Tourism Week, now being observed in Anguilla, has had three sessions of Wellness Day activities for adults and students. The first, on Tuesday afternoon, was open for all adults from 4.15 – 5.30 pm. The second session, on Wednesday, from 10.30 am – 12 noon, was for 4th and 5th formers of the Albena Lake-Hodge Comprehensive School; and the third session in the afternoon from 1.00 pm – 2.30 pm, was for 1st, 2nd and 3rd formers of the school.
The theme for Tourism Week 2017 has been “Extraordinary in Nature: Resilient and Rebuilding Sustainability”. Accordingly, the Wellness Day sessions were centred on such matters as rejuvenation mentally and physically – especially at a time when the Anguillian community has just emerged from experiencing stress and trauma caused by Hurricane Irma.
Methodist Minister and Counsellor at Her Majesty’s Prison in Anguilla, Rev. Lindsay Richardson, set the tone for the Wellness Day activities when he spoke particularly in relation to the hurricane. “Self-care is a difficult thing and one of the biggest challenges to self-care is stress – and this is perhaps something which we take for granted,” he stated. “The first time I heard a primary school child talk about stress, I really laughed. It was a very ignorant laugh because when I took time out to listen I realise that these children have far more stress than me. I don’t want to be in their shoes as the number of issues they are dealing with they should not be doing so. I had nothing close to that in school when it comes to issues, challenges, fears, anxieties. Children shouldn’t have those issues but, as adults we have our own stress – some we bring on ourselves, some other people throw at us, and sometimes just being alive we have stress thrown at you.”
He continued: “Hurricane Irma was not just stress. Irma was trauma if you were here and you went through it. That was trauma and trauma is an extreme form of stress. It was not just the experience going through Irma, but it was what happened afterwards – and all these things keep adding and compounding each other. Even if you didn’t go through Irma, you came back to Anguilla and saw what Irma left. You had to deal with that and that brought on its own stresses, and then just trying to cope with this, overnight life changed in Anguilla.
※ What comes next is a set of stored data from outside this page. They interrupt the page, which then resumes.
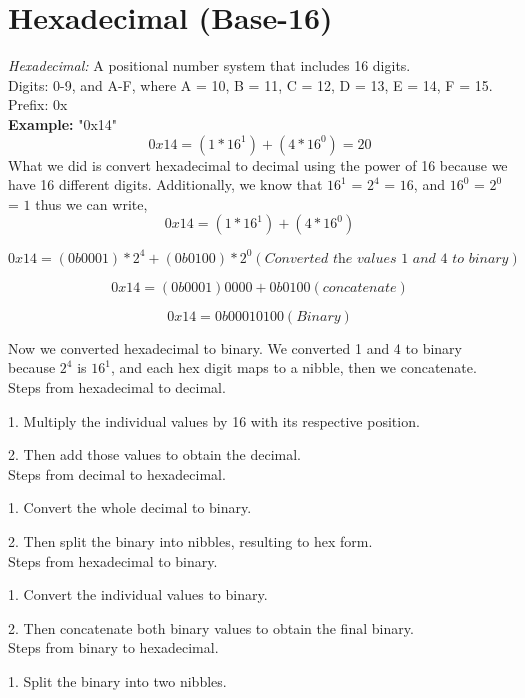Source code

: \documentclass{article}
\begin{document}
\section{Hexadecimal (Base-16)}
\textit{Hexadecimal:} A positional number system that includes 16 digits. \\

\noindent Digits: 0-9, and A-F, where A = 10, B = 11, C = 12, D = 13, E = 14, F = 15. \\

\noindent Prefix: 0x \\

\textbf{Example:} "0x14"
\[
0x14 = (1 * 16^1) + (4 * 16^0) = 20
\]
What we did is convert hexadecimal to decimal using the power of 16 because we have 16 different digits. 
Additionally, we know that $16^1$ = $2^4$ = $16$, and $16^0$ = $2^0$ = $1$ thus we can write,
\[
0x14 = (1 * 16^1) + (4 * 16^0)
\]

\[
0x14 = (0b0001) * 2^4 + (0b0100) * 2^0 (\textit{Converted the values 1 and 4 to binary})
\]

\[
0x14 = (0b0001) 0000 + 0b0100  (\textit{concatenate})
\]

\[
    0x14 = 0b0001 0100 (\textit{Binary})
\]

Now we converted hexadecimal to binary. We converted 1 and 4 to binary because $2^4$ is $16^1$, and 
each hex digit maps to a nibble, then we concatenate. \\

\noindent Steps from hexadecimal to decimal.

1. Multiply the individual values by 16 with its respective position.

2. Then add those values to obtain the decimal. \\

\noindent Steps from decimal to hexadecimal.

1. Convert the whole decimal to binary.

2. Then split the binary into nibbles, resulting to hex form. \\

\noindent Steps from hexadecimal to binary. 

1. Convert the individual values to binary.

2. Then concatenate both binary values to obtain the final binary. \\

\noindent Steps from binary to hexadecimal. 

1. Split the binary into two nibbles.
\end{document}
But you still have to reach work for 7 o’clock or 8 o’clock, and you still have to meet all these other demands when everything around you is completely in disarray. That in itself has its own stresses – and you still have to look after your parents, your children, and take care of the house etc.
“The question is: how do you deal with all of that stuff and make sense of it all – because that is where you either get stuck, or you begin to heal.”
The Wellness Day activities for Wednesday included presentations by the Department of Sports, the Anguilla Tourist Board, and drumming by Judy Guthridge.